Do you need Formulas in individual cells (difficult
with a DB-Table-Backend) or just for "entire columns"
(a bit easier then with a DB-Table-based-"DocFormat")...
Do you need individual "Formats" (BackGround-Colors, or
Font- Types/Colors/Sizes/Weights as well as "Format-Strings
to render Double- or Date-Values" appropriately) ...
at cell-level ... or just for entire columns...?
If no such special Formatting is needed, then the
term "DataGrid" is the more common one, since
"real SpreadSheet functionality" is usually associated
with the extended requirements (at individual cell-level)
I've listed above.
- saves data in SQLite
Even with "all the extended formatting", just mentioned
above, you could of course save everything which makes
up such a "real spread-sheet-document" against a single
SQLite-DB-File as your choice of "Document-storage".
But the result would then be in its own kind of special
"DB-Document-Format" - involving more than one table
per document-page (in case you want to use efficient
storage with a kind of "applied normalization").
To store more than just the "Raw-Column-Data" in only
a *single* table would require a lot of "sparsely
populated, 'kind of hidden' extra-Columns"...
And since in your first posting you wrote:
"I need to enter a bunch of items into a table
that I can later read from a web app."
I wonder, whether you expect the webapp to visualize
your (then retrieved at the [Web]serverside I assume)
SQLite-Data with all the "pretty spreadsheet-like
formatting" - or just "datagrid-like column-based
Text-Formatting"?
If it is "Rich-Offline-Formatting of Table-like views"
to finally feed a WebApp (after uploading such an
Offline-created Doc.) - then there's either the HTML-
export-Option of OpenOffice for example - or you can
use the Browser- or HTML/JS-based stuff out there,
which helps to create such rich formatted table-views
directly (for example HTML/JS-based WYSIWYG-Editors
with a good Table-Plugin - or e.g. the Google-Docs-
Spreadsheet).
...just to mention some "Web"-options, which don't involve
storing the Document in an SQLite-File.
If you want more DataGrid-like Web-Editing in your
Browser, then there's also a lot of "DataGrid-like"
JS-Components (e.g. direct jQuery-based ones - or
those included in the larger JS-based Toolkits, like
in the Ext-Framework for example).
Those would require a serverside serialization of
(SQLite)-DataContent into XML or JSON usually -
to be more easily "bindable" to the JS-based Grids.

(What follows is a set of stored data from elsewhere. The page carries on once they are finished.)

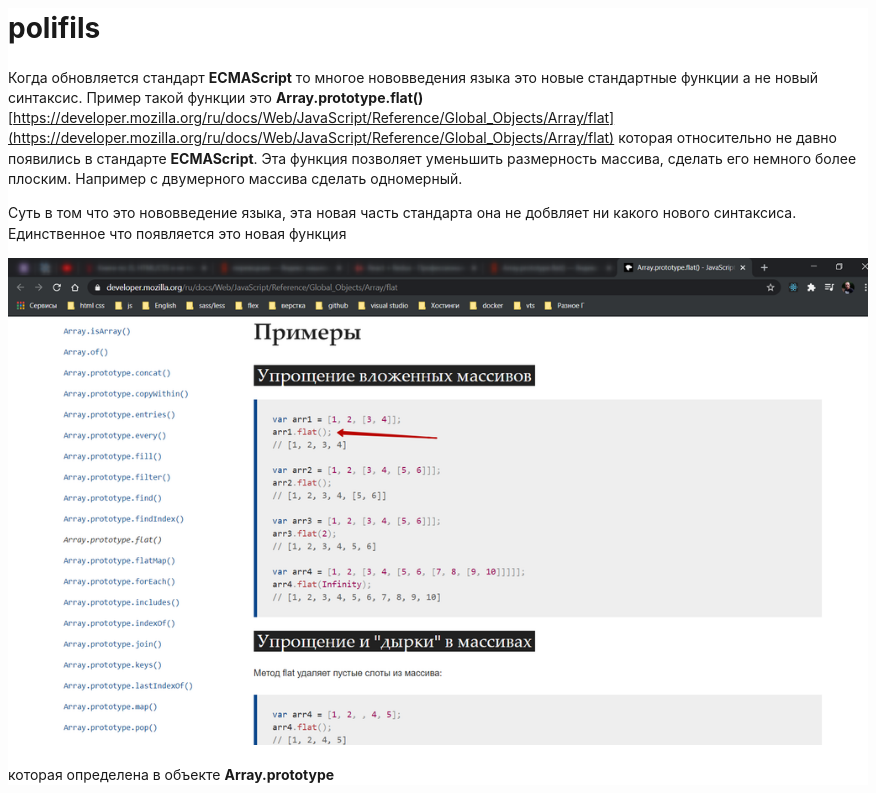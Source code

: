 # polifils

Когда обновляется стандарт **ECMAScript** то многое нововведения языка это новые стандартные функции а не новый синтаксис. Пример такой функции это **Array.prototype.flat()** [https://developer.mozilla.org/ru/docs/Web/JavaScript/Reference/Global_Objects/Array/flat](https://developer.mozilla.org/ru/docs/Web/JavaScript/Reference/Global_Objects/Array/flat) которая относительно не давно появились в стандарте **ECMAScript**. Эта функция позволяет уменьшить размерность массива, сделать его немного более плоским. Например с двумерного массива сделать одномерный.

Суть в том что это нововведение языка, эта новая часть стандарта она не добвляет ни какого нового синтаксиса. Единственное что появляется это новая функция

![](img/001.png)

которая определена в объекте **Array.prototype**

- very easy to create new tables + columns
- lets the user edit rows/columns as easily as in Excel
- data can be sorted by any column
- access to SQL a plus, but must not be required, as the app is meant
to non-techies
This last block of your requirements is already addressed
(more or less) by many of the already existing "SQLite-Admin-Apps"

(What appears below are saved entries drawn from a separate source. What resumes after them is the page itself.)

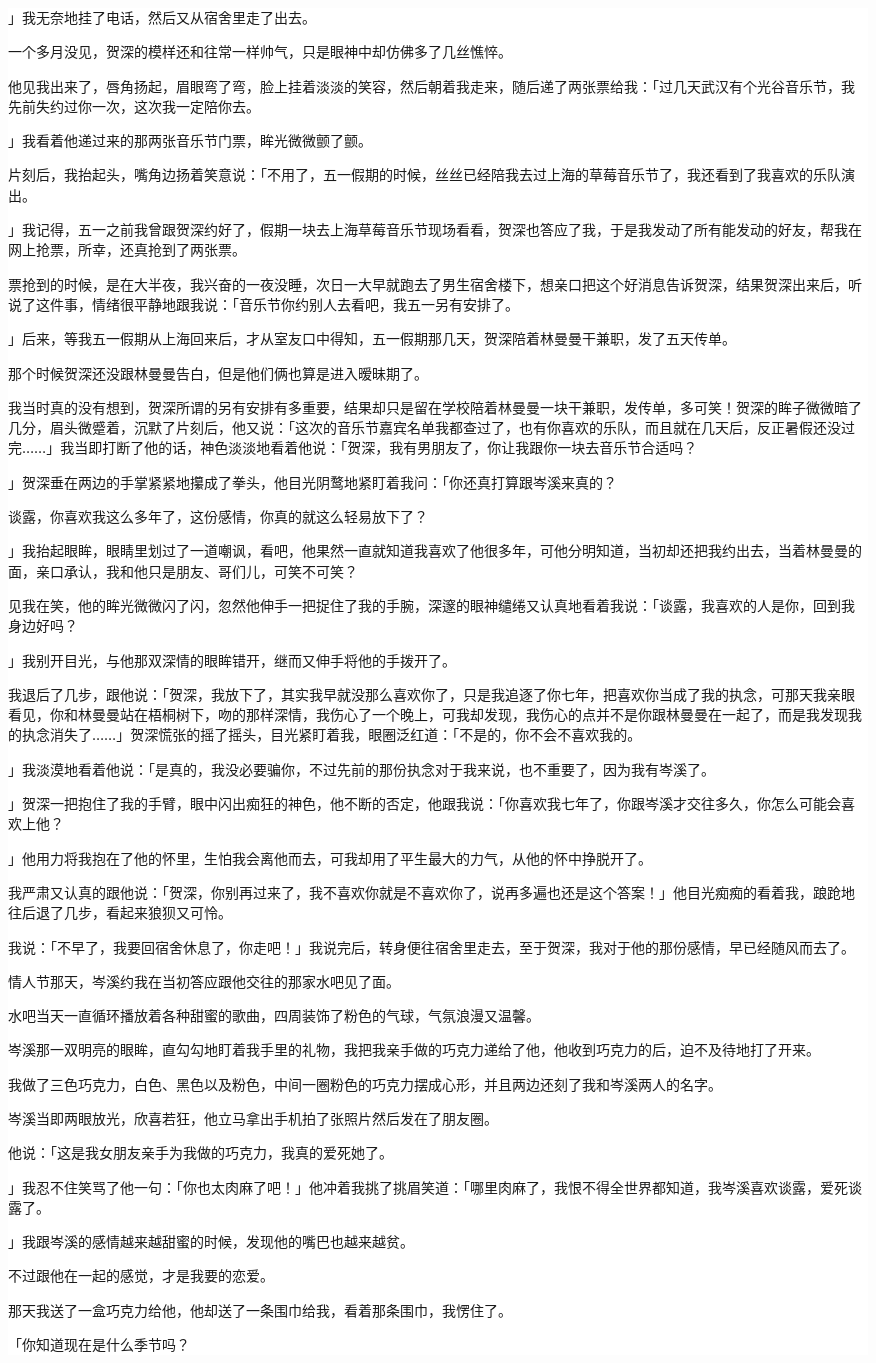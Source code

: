 」我无奈地挂了电话，然后又从宿舍里走了出去。

一个多月没见，贺深的模样还和往常一样帅气，只是眼神中却仿佛多了几丝憔悴。

他见我出来了，唇角扬起，眉眼弯了弯，脸上挂着淡淡的笑容，然后朝着我走来，随后递了两张票给我：「过几天武汉有个光谷音乐节，我先前失约过你一次，这次我一定陪你去。

」我看着他递过来的那两张音乐节门票，眸光微微颤了颤。

片刻后，我抬起头，嘴角边扬着笑意说：「不用了，五一假期的时候，丝丝已经陪我去过上海的草莓音乐节了，我还看到了我喜欢的乐队演出。

」我记得，五一之前我曾跟贺深约好了，假期一块去上海草莓音乐节现场看看，贺深也答应了我，于是我发动了所有能发动的好友，帮我在网上抢票，所幸，还真抢到了两张票。

票抢到的时候，是在大半夜，我兴奋的一夜没睡，次日一大早就跑去了男生宿舍楼下，想亲口把这个好消息告诉贺深，结果贺深出来后，听说了这件事，情绪很平静地跟我说：「音乐节你约别人去看吧，我五一另有安排了。

」后来，等我五一假期从上海回来后，才从室友口中得知，五一假期那几天，贺深陪着林曼曼干兼职，发了五天传单。

那个时候贺深还没跟林曼曼告白，但是他们俩也算是进入暧昧期了。

我当时真的没有想到，贺深所谓的另有安排有多重要，结果却只是留在学校陪着林曼曼一块干兼职，发传单，多可笑！贺深的眸子微微暗了几分，眉头微蹙着，沉默了片刻后，他又说：「这次的音乐节嘉宾名单我都查过了，也有你喜欢的乐队，而且就在几天后，反正暑假还没过完……」我当即打断了他的话，神色淡淡地看着他说：「贺深，我有男朋友了，你让我跟你一块去音乐节合适吗？

」贺深垂在两边的手掌紧紧地攥成了拳头，他目光阴鹜地紧盯着我问：「你还真打算跟岑溪来真的？

谈露，你喜欢我这么多年了，这份感情，你真的就这么轻易放下了？

」我抬起眼眸，眼睛里划过了一道嘲讽，看吧，他果然一直就知道我喜欢了他很多年，可他分明知道，当初却还把我约出去，当着林曼曼的面，亲口承认，我和他只是朋友、哥们儿，可笑不可笑？

见我在笑，他的眸光微微闪了闪，忽然他伸手一把捉住了我的手腕，深邃的眼神缱绻又认真地看着我说：「谈露，我喜欢的人是你，回到我身边好吗？

」我别开目光，与他那双深情的眼眸错开，继而又伸手将他的手拨开了。

我退后了几步，跟他说：「贺深，我放下了，其实我早就没那么喜欢你了，只是我追逐了你七年，把喜欢你当成了我的执念，可那天我亲眼看见，你和林曼曼站在梧桐树下，吻的那样深情，我伤心了一个晚上，可我却发现，我伤心的点并不是你跟林曼曼在一起了，而是我发现我的执念消失了……」贺深慌张的摇了摇头，目光紧盯着我，眼圈泛红道：「不是的，你不会不喜欢我的。

」我淡漠地看着他说：「是真的，我没必要骗你，不过先前的那份执念对于我来说，也不重要了，因为我有岑溪了。

」贺深一把抱住了我的手臂，眼中闪出痴狂的神色，他不断的否定，他跟我说：「你喜欢我七年了，你跟岑溪才交往多久，你怎么可能会喜欢上他？

」他用力将我抱在了他的怀里，生怕我会离他而去，可我却用了平生最大的力气，从他的怀中挣脱开了。

我严肃又认真的跟他说：「贺深，你别再过来了，我不喜欢你就是不喜欢你了，说再多遍也还是这个答案！」他目光痴痴的看着我，踉跄地往后退了几步，看起来狼狈又可怜。

我说：「不早了，我要回宿舍休息了，你走吧！」我说完后，转身便往宿舍里走去，至于贺深，我对于他的那份感情，早已经随风而去了。

情人节那天，岑溪约我在当初答应跟他交往的那家水吧见了面。

水吧当天一直循环播放着各种甜蜜的歌曲，四周装饰了粉色的气球，气氛浪漫又温馨。

岑溪那一双明亮的眼眸，直勾勾地盯着我手里的礼物，我把我亲手做的巧克力递给了他，他收到巧克力的后，迫不及待地打了开来。

我做了三色巧克力，白色、黑色以及粉色，中间一圈粉色的巧克力摆成心形，并且两边还刻了我和岑溪两人的名字。

岑溪当即两眼放光，欣喜若狂，他立马拿出手机拍了张照片然后发在了朋友圈。

他说：「这是我女朋友亲手为我做的巧克力，我真的爱死她了。

」我忍不住笑骂了他一句：「你也太肉麻了吧！」他冲着我挑了挑眉笑道：「哪里肉麻了，我恨不得全世界都知道，我岑溪喜欢谈露，爱死谈露了。

」我跟岑溪的感情越来越甜蜜的时候，发现他的嘴巴也越来越贫。

不过跟他在一起的感觉，才是我要的恋爱。

那天我送了一盒巧克力给他，他却送了一条围巾给我，看着那条围巾，我愣住了。

「你知道现在是什么季节吗？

out there, a few of them also offering "In-Table-Cell-Editing
of raw Column-Data" - but as said - this would be what is known
as "DataGrid-Mode", it's not "real SpreadSheet-Functionality".
But as others have already mentioned - if your requirements are
"somewhat special" (outside the Standard-usecase) - and the
Browserbased JS-Frameworks or -components are not "your thing" -
then use some existing Grid- or Spreadsheet-components for
your language of choice - there's real spreadsheet-components
out there - as well as all kind of different DataGrid-components
(for the Windows-World these would come as Dlls, OCXes or
Delphi-VCLs or .NET or Java-based components).

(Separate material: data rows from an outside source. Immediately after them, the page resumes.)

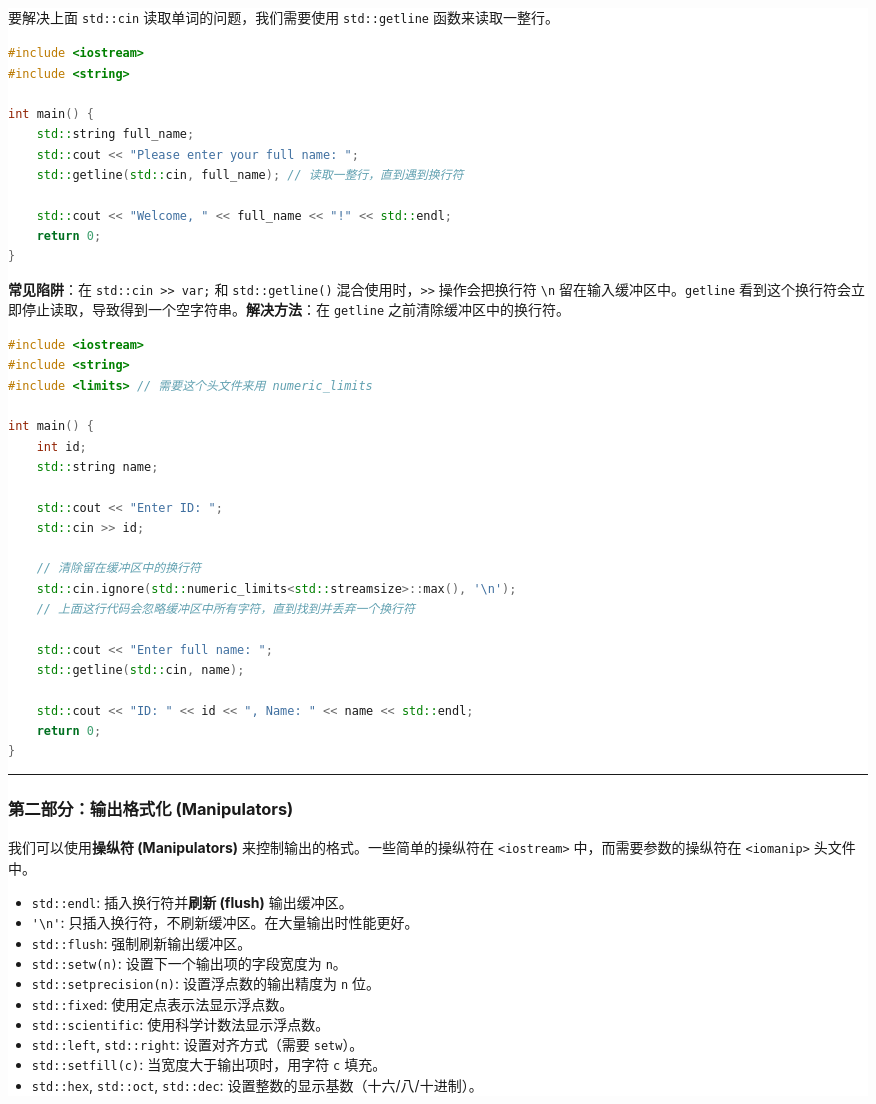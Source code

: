 要解决上面 `std::cin` 读取单词的问题，我们需要使用 `std::getline` 函数来读取一整行。

```cpp
#include <iostream>
#include <string>

int main() {
    std::string full_name;
    std::cout << "Please enter your full name: ";
    std::getline(std::cin, full_name); // 读取一整行，直到遇到换行符

    std::cout << "Welcome, " << full_name << "!" << std::endl;
    return 0;
}
```

**常见陷阱**：在 `std::cin >> var;` 和 `std::getline()` 混合使用时，`>>` 操作会把换行符 `\n` 留在输入缓冲区中。`getline` 看到这个换行符会立即停止读取，导致得到一个空字符串。**解决方法**：在 `getline` 之前清除缓冲区中的换行符。

```cpp
#include <iostream>
#include <string>
#include <limits> // 需要这个头文件来用 numeric_limits

int main() {
    int id;
    std::string name;

    std::cout << "Enter ID: ";
    std::cin >> id;

    // 清除留在缓冲区中的换行符
    std::cin.ignore(std::numeric_limits<std::streamsize>::max(), '\n'); 
    // 上面这行代码会忽略缓冲区中所有字符，直到找到并丢弃一个换行符

    std::cout << "Enter full name: ";
    std::getline(std::cin, name);

    std::cout << "ID: " << id << ", Name: " << name << std::endl;
    return 0;
}
```

---

### 第二部分：输出格式化 (Manipulators)

我们可以使用**操纵符 (Manipulators)** 来控制输出的格式。一些简单的操纵符在 `<iostream>` 中，而需要参数的操纵符在 `<iomanip>` 头文件中。

- `std::endl`: 插入换行符并**刷新 (flush)** 输出缓冲区。
- `'\n'`: 只插入换行符，不刷新缓冲区。在大量输出时性能更好。
- `std::flush`: 强制刷新输出缓冲区。
- `std::setw(n)`: 设置下一个输出项的字段宽度为 `n`。
- `std::setprecision(n)`: 设置浮点数的输出精度为 `n` 位。
- `std::fixed`: 使用定点表示法显示浮点数。
- `std::scientific`: 使用科学计数法显示浮点数。
- `std::left`, `std::right`: 设置对齐方式（需要 `setw`）。
- `std::setfill(c)`: 当宽度大于输出项时，用字符 `c` 填充。
- `std::hex`, `std::oct`, `std::dec`: 设置整数的显示基数（十六/八/十进制）。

The normal DataGrid-components can be bound with only a few
lines of code, to work directly also against SQLite-Backends...
The SpreadSheet-Components usually support DB-Backend-Binding
as well (on Windows usually over ADO or ADO.NET) - but as
soon as you want to use their full formatting-options, you
will have to use their proprietary SpreadsheetDoc-Format -
though most of them also offer "Excel-Export".